▶ [Problem description] Search the data for the string "colors" and gather each line it is in.

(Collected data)
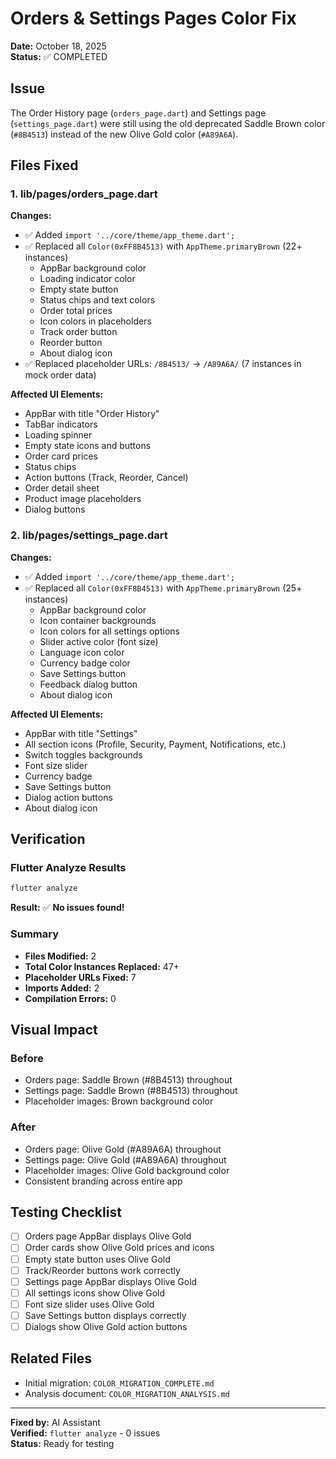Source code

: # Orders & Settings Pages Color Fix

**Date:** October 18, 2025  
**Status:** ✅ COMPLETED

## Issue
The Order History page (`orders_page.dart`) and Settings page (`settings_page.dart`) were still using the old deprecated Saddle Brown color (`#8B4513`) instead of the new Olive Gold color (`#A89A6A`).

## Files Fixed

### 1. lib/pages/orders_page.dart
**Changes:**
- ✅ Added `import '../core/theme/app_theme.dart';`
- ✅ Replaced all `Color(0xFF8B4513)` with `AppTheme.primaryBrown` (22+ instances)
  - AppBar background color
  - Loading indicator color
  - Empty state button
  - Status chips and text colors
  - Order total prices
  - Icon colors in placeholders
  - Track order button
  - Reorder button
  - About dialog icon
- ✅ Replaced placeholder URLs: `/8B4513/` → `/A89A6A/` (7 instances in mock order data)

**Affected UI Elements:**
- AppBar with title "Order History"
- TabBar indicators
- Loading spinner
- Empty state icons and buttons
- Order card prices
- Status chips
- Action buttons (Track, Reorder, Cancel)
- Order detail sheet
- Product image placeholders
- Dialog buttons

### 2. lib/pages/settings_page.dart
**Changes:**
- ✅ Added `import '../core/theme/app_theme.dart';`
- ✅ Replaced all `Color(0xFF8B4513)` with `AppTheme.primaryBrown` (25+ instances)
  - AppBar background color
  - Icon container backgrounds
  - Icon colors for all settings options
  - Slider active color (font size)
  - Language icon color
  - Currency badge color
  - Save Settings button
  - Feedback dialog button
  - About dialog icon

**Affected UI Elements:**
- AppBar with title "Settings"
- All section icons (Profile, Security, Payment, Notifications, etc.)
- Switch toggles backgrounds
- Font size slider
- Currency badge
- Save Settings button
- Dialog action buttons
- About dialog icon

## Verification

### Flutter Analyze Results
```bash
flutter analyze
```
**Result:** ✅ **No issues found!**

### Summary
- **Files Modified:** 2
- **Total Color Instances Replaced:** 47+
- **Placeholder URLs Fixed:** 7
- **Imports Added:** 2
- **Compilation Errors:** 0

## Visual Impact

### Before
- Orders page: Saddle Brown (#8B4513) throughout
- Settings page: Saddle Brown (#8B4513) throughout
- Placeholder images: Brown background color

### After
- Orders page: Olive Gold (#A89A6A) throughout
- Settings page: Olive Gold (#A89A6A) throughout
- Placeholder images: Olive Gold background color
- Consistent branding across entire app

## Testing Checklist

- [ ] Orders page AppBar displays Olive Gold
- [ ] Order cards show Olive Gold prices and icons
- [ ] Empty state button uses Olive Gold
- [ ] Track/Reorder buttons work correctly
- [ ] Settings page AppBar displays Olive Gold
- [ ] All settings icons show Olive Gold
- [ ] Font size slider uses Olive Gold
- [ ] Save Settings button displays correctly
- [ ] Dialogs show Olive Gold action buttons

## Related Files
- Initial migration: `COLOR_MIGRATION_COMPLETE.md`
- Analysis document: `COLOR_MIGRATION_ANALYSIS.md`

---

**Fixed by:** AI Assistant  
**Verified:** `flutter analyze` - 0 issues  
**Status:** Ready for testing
==
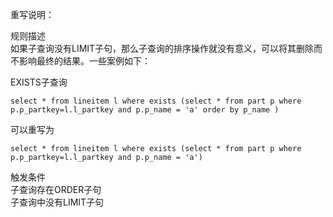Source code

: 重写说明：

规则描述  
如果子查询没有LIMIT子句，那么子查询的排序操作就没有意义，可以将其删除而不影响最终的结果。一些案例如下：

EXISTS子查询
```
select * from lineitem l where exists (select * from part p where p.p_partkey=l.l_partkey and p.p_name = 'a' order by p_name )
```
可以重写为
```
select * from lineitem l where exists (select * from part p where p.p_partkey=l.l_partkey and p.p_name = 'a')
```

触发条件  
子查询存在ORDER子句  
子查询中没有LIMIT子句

▶ [Solution to this task]
  - Status chips and text colors
  - Icon colors in placeholders
  - Icon colors for all settings options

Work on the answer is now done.